Which is odd to me because in the last two years, I’ve been very happy to be back home. I appreciate life here, I like who I am better, I’m so happy to have met my Man here, I have a great job, I like getting to know my family, I enjoy learning/re-learning things about Nepal… but the downside is having a completely different life that I no longer have access too.

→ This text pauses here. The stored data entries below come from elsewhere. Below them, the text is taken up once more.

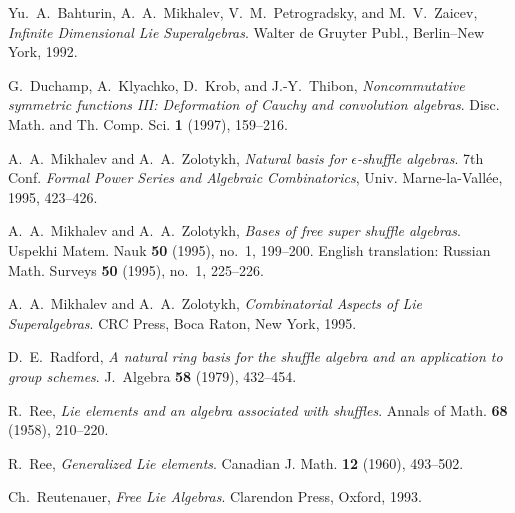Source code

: \begin{thebibliography}{99999}

  Yu.~A.~Bahturin, A.~A.~Mikhalev, V.~M.~Petrogradsky, and M.~V.~Zaicev,
  {\it Infinite Dimensional Lie Superalgebras\/}. Walter de Gruyter Publ.,
  Berlin--New York, 1992.

  G.~Duchamp, A.~Klyachko, D.~Krob, and J.-Y.~Thibon,
{\it Noncommutative symmetric functions III: Deformation of Cauchy and
convolution algebras\/}.
Disc. Math. and Th. Comp. Sci. {\bf 1} (1997), \hbox{159--216}.

A.~A.~Mikhalev and A.~A.~Zolotykh,
{\it Natural basis for $\epsilon$-shuffle algebras\/}.
7th Conf. {\sl Formal Power Series and
Algebraic Combinatorics\/},
Univ. Marne-la-Vall\'ee, 1995,
\hbox{423--426}.

A.~A.~Mikhalev and A.~A.~Zolotykh,
{\it Bases of free super shuffle algebras\/}.
Uspekhi  Matem. Nauk {\bf 50} (1995), no.~1, \hbox{199--200}.
English translation: Russian Math. Surveys {\bf 50} (1995), no.~1,
\hbox{225--226}.

  A.~A.~Mikhalev and A.~A.~Zolotykh, {\it Combinatorial Aspects
  of  Lie Superalgebras\/}. CRC Press, Boca Raton, New York, 1995.

D.~E.~Radford, {\it A natural ring basis for the shuffle algebra and an
application to group schemes\/}. J.~Algebra {\bf 58} (1979),
\hbox{432--454}.

R.~Ree, {\it Lie elements and an algebra associated with shuffles\/}.
Annals of Math. {\bf 68} (1958), \hbox{210--220}.

R.~Ree, {\it Generalized Lie elements\/}. Canadian J. Math. {\bf 12}
(1960), \hbox{493--502}.


Ch.~Reutenauer, {\it Free Lie Algebras\/}. Clarendon Press, Oxford,
1993.

\end{thebibliography}



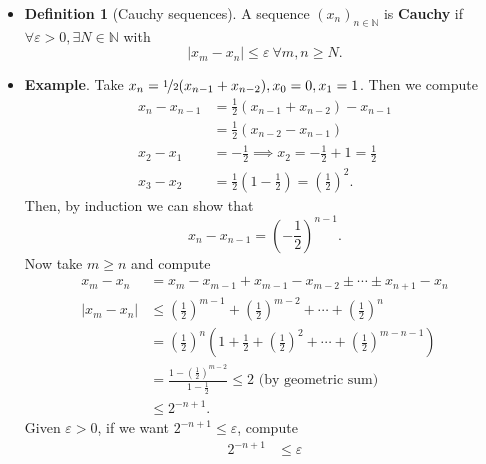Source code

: \documentclass{article}
\newcommand{\N}{\mathbb{N}}
\newcommand{\seq}[2]{(#1_{#2})_{#2 \in \N}}
\newcommand{\?}{\stackrel{?}{=}}
\theoremstyle{definition} %
\newtheorem{definition}[theorem]{Definition} %
\begin{document}
\begin{itemize}
    \item[]
          \begin{definition}[Cauchy sequences]
              A sequence $\seq{x}{n}$ is \textbf{Cauchy} if $\forall \varepsilon > 0, \exists N \in \N$ with
              $$|x_m - x_n| \leq \varepsilon \ \forall m, n \geq N.$$
          \end{definition}
    \item \textbf{Example}. Take $x_n = \nicefrac{1}{2}(x_{n - 1} + x_{n - 2}), x_0 = 0, x_1 = 1$. Then we compute
          \begin{align*}
              x_n - x_{n - 1} & = \frac{1}{2}(x_{n - 1} + x_{n - 2}) - x_{n - 1}             \\
                              & = \frac{1}{2}(x_{n - 2} - x_{n - 1})                         \\
              x_2 - x_1       & = -\frac{1}{2} \implies x_2 = -\frac{1}{2} + 1 = \frac{1}{2} \\
              x_3 - x_2       & = \frac{1}{2}(1 - \frac{1}{2}) = \left(\frac{1}{2}\right)^2.
          \end{align*}
          Then, by induction we can show that
          $$x_n - x_{n - 1} = \left(-\frac{1}{2}\right)^{n - 1}.$$
          Now take $m \geq n$ and compute
          \begin{align*}
              x_m - x_n   & = x_m - x_{m - 1} + x_{m - 1} - x_{m - 2} \pm \cdots \pm x_{n + 1} - x_n                                                              \\
              |x_m - x_n| & \leq \left(\frac{1}{2}\right)^{m - 1} + \left(\frac{1}{2}\right)^{m - 2} + \cdots + \left(\frac{1}{2}\right)^n                        \\
                          & = \left(\frac{1}{2}\right)^n\left(1 + \frac{1}{2} + \left(\frac{1}{2}\right)^2 + \cdots + \left(\frac{1}{2}\right)^{m - n - 1}\right) \\
                          & = \frac{1 - \left(\frac{1}{2}\right)^{m - 2}}{1 - \frac{1}{2}} \leq 2 \text{ (by geometric sum)}                                      \\
                          & \leq 2^{-n + 1}.
          \end{align*}
          Given $\varepsilon > 0$, if we want $2^{-n + 1} \leq \varepsilon$, compute
          \begin{align*}
              2^{-n + 1} & \leq \varepsilon      \\

\end{align*}
\end{itemize}
\end{document}
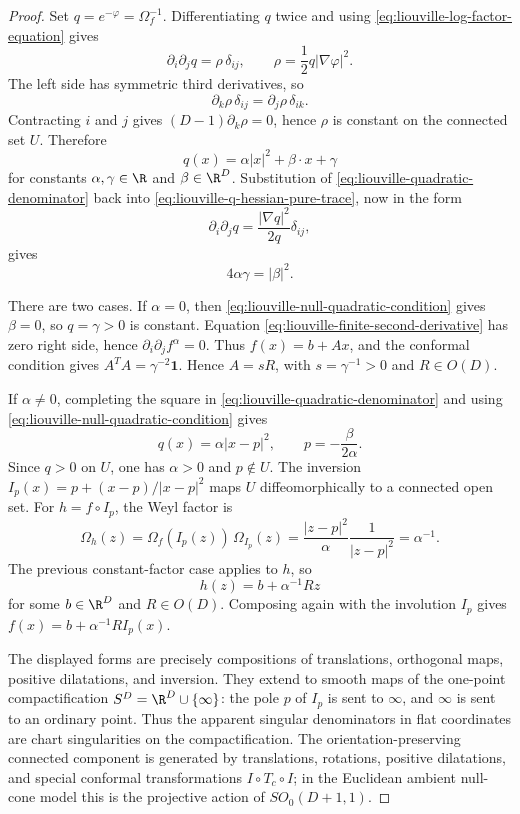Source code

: \begin{proof}
Set \(q=e^{-\varphi}=\Omega_f^{-1}\).  Differentiating \(q\) twice and using
\eqref{eq:liouville-log-factor-equation} gives
\begin{equation}
  \partial_i\partial_j q
  =
  \rho\,\delta_{ij},
  \qquad
  \rho=\frac12q|\nabla\varphi|^2 .
  \label{eq:liouville-q-hessian-pure-trace}
\end{equation}
The left side has symmetric third derivatives, so
\[
  \partial_k\rho\,\delta_{ij}
  =
  \partial_j\rho\,\delta_{ik}.
\]
Contracting \(i\) and \(j\) gives
\((D-1)\partial_k\rho=0\), hence \(\rho\) is constant on the connected set
\(U\).  Therefore
\begin{equation}
  q(x)=\alpha |x|^2+\beta\cdot x+\gamma
  \label{eq:liouville-quadratic-denominator}
\end{equation}
for constants \(\alpha,\gamma\in\R\) and \(\beta\in\R^D\).  Substitution of
\eqref{eq:liouville-quadratic-denominator} back into
\eqref{eq:liouville-q-hessian-pure-trace}, now in the form
\[
  \partial_i\partial_jq
  =
  \frac{|\nabla q|^2}{2q}\delta_{ij},
\]
gives
\begin{equation}
  4\alpha\gamma=|\beta|^2.
  \label{eq:liouville-null-quadratic-condition}
\end{equation}

There are two cases.  If \(\alpha=0\), then
\eqref{eq:liouville-null-quadratic-condition} gives \(\beta=0\), so
\(q=\gamma>0\) is constant.  Equation
\eqref{eq:liouville-finite-second-derivative} has zero right side, hence
\(\partial_i\partial_j f^\alpha=0\).  Thus \(f(x)=b+Ax\), and the conformal
condition gives \(A^TA=\gamma^{-2}\mathbf 1\).  Hence
\(A=sR\), with \(s=\gamma^{-1}>0\) and \(R\in O(D)\).

If \(\alpha\ne0\), completing the square in
\eqref{eq:liouville-quadratic-denominator} and using
\eqref{eq:liouville-null-quadratic-condition} gives
\[
  q(x)=\alpha |x-p|^2,
  \qquad
  p=-\frac{\beta}{2\alpha}.
\]
Since \(q>0\) on \(U\), one has \(\alpha>0\) and \(p\notin U\).  The inversion
\(I_p(x)=p+(x-p)/|x-p|^2\) maps \(U\) diffeomorphically to a connected open
set.  For \(h=f\circ I_p\), the Weyl factor is
\[
  \Omega_h(z)
  =
  \Omega_f(I_p(z))\,\Omega_{I_p}(z)
  =
  \frac{|z-p|^2}{\alpha}\frac1{|z-p|^2}
  =
  \alpha^{-1}.
\]
The previous constant-factor case applies to \(h\), so
\[
  h(z)=b+\alpha^{-1}Rz
\]
for some \(b\in\R^D\) and \(R\in O(D)\).  Composing again with the involution
\(I_p\) gives \(f(x)=b+\alpha^{-1}R I_p(x)\).

The displayed forms are precisely compositions of translations, orthogonal
maps, positive dilatations, and inversion.  They extend to smooth maps of the
one-point compactification \(S^D=\R^D\cup\{\infty\}\): the pole \(p\) of
\(I_p\) is sent to \(\infty\), and \(\infty\) is sent to an ordinary point.
Thus the apparent singular denominators in flat coordinates are chart
singularities on the compactification.  The orientation-preserving connected
component is generated by translations, rotations, positive dilatations, and
special conformal transformations \(I\circ T_c\circ I\); in the Euclidean
ambient null-cone model this is the projective action of \(SO_0(D+1,1)\).
\end{proof}

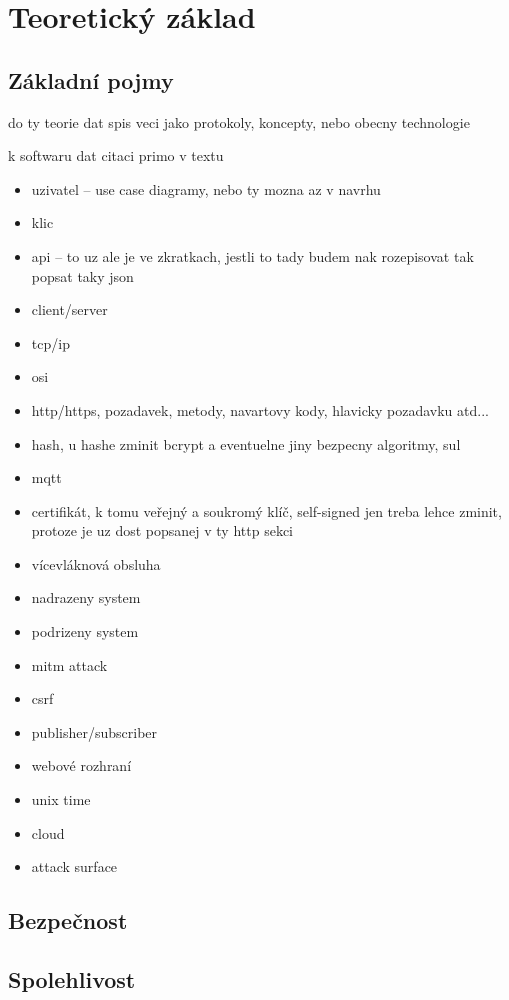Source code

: \chapter{Teoretický základ}
\label{sec:te}

\section{Základní pojmy}

do ty teorie dat spis veci jako protokoly, koncepty, nebo obecny technologie

k softwaru dat citaci primo v textu

\begin{itemize}
    \item uzivatel -- use case diagramy, nebo ty mozna az v navrhu
    \item klic
    \item api -- to uz ale je ve zkratkach, jestli to tady budem nak rozepisovat tak popsat taky json
    \item client/server
    \item tcp/ip
    \item osi
    \item http/https, pozadavek, metody, navartovy kody, hlavicky pozadavku atd...
    \item hash, u hashe zminit bcrypt a eventuelne jiny bezpecny algoritmy, sul
    \item mqtt
    \item certifikát, k tomu veřejný a soukromý klíč, self-signed jen treba lehce zminit, protoze je uz dost popsanej v ty http sekci
    \item vícevláknová obsluha
    \item nadrazeny system
    \item podrizeny system
    \item mitm attack
    \item csrf
    \item publisher/subscriber
    \item webové rozhraní
    \item unix time
    \item cloud
    \item attack surface
\end{itemize}

\section{Bezpečnost}

\section{Spolehlivost}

While in the middle of work, I was thinking about all of these things and how I was aching for that different life… and I found this link about sex workers in Bangladesh and it served to put things in perspective. I guess most of my posts here end up being sad and contemplative and about things I think about (as the name of this stupid blog suggests) but I’m also very lucky that life likes to hand me little reminders of how truly lucky I am… at some point though I’m going to have to blog when I’m feeling quirky and hyper because they make for far more entertaining posts.
Happy Birthday SB!!!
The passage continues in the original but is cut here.